┌─ EXERCISE DATA

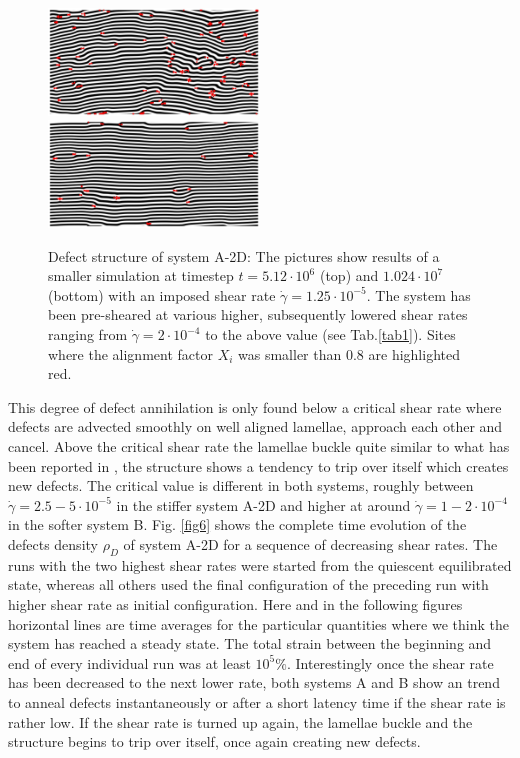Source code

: \documentclass[8.5pt,twoside,twocolumn]{article}
\newcommand{\e}[1]{\cdot10^{#1}}
\begin{document}
\begin{figure}[htp!]
\centering
\includegraphics[angle=0,width=0.5\textwidth]{phi_defects_run774_5120.jpg}
\includegraphics[angle=0,width=0.5\textwidth]{phi_defects_run774_10240.jpg}
\caption{Defect structure of system A-2D: The pictures show results of a smaller simulation at timestep $t=5.12\e{6}$ (top) and $1.024\e{7}$ (bottom) with an imposed shear rate $\dot{\gamma}=1.25\cdot10^{-5}$. The system has been pre-sheared at various higher, subsequently lowered shear rates ranging from $\dot{\gamma}=2\e{-4}$ to the above value (see Tab.\ref{tab1}). Sites where the alignment factor $X_i$ was smaller than $0.8$ are highlighted red.}
\label{fig5}
\end{figure}

This degree of defect annihilation is only found below a critical shear rate where defects are advected smoothly on well aligned lamellae, approach each other and cancel.
Above the critical shear rate the lamellae buckle quite similar to what has been reported in \cite{Gonnella98}, the structure shows a tendency to trip over itself which creates new defects.
The critical value is different in both systems, roughly between $\dot{\gamma}=2.5-5\e{-5}$ in the stiffer system A-2D and higher at around $\dot{\gamma}=1-2\e{-4}$ in the softer system B.
Fig. \ref{fig6} shows the  complete time evolution of the defects density $\rho_D$ of system A-2D for a sequence of decreasing shear rates.
The runs with the two highest shear rates were started from the quiescent equilibrated state, whereas all others used the final configuration of the preceding run with higher shear rate as initial configuration.
Here and in the following figures horizontal lines are time averages for the particular quantities where we think the system has reached a steady state. 
The total strain between the beginning and end of every individual run was at least $10^{5}\%$.
Interestingly once the shear rate has been decreased to the next lower rate, both systems A and B show an trend to anneal defects instantaneously or after a short latency time if the shear rate is rather low.
If the shear rate is turned up again, the lamellae buckle and the structure begins to trip over itself, once again creating new defects.
\end{document}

└─

YOUR OBJECTIVE: Copy the line containing "If the shear rate is turned" and every line after it, through the last line of the records. Include nothing else.

RESULT OF THIS TASK:
If the shear rate is turned up again, the lamellae buckle and the structure begins to trip over itself, once again creating new defects.
\end{document}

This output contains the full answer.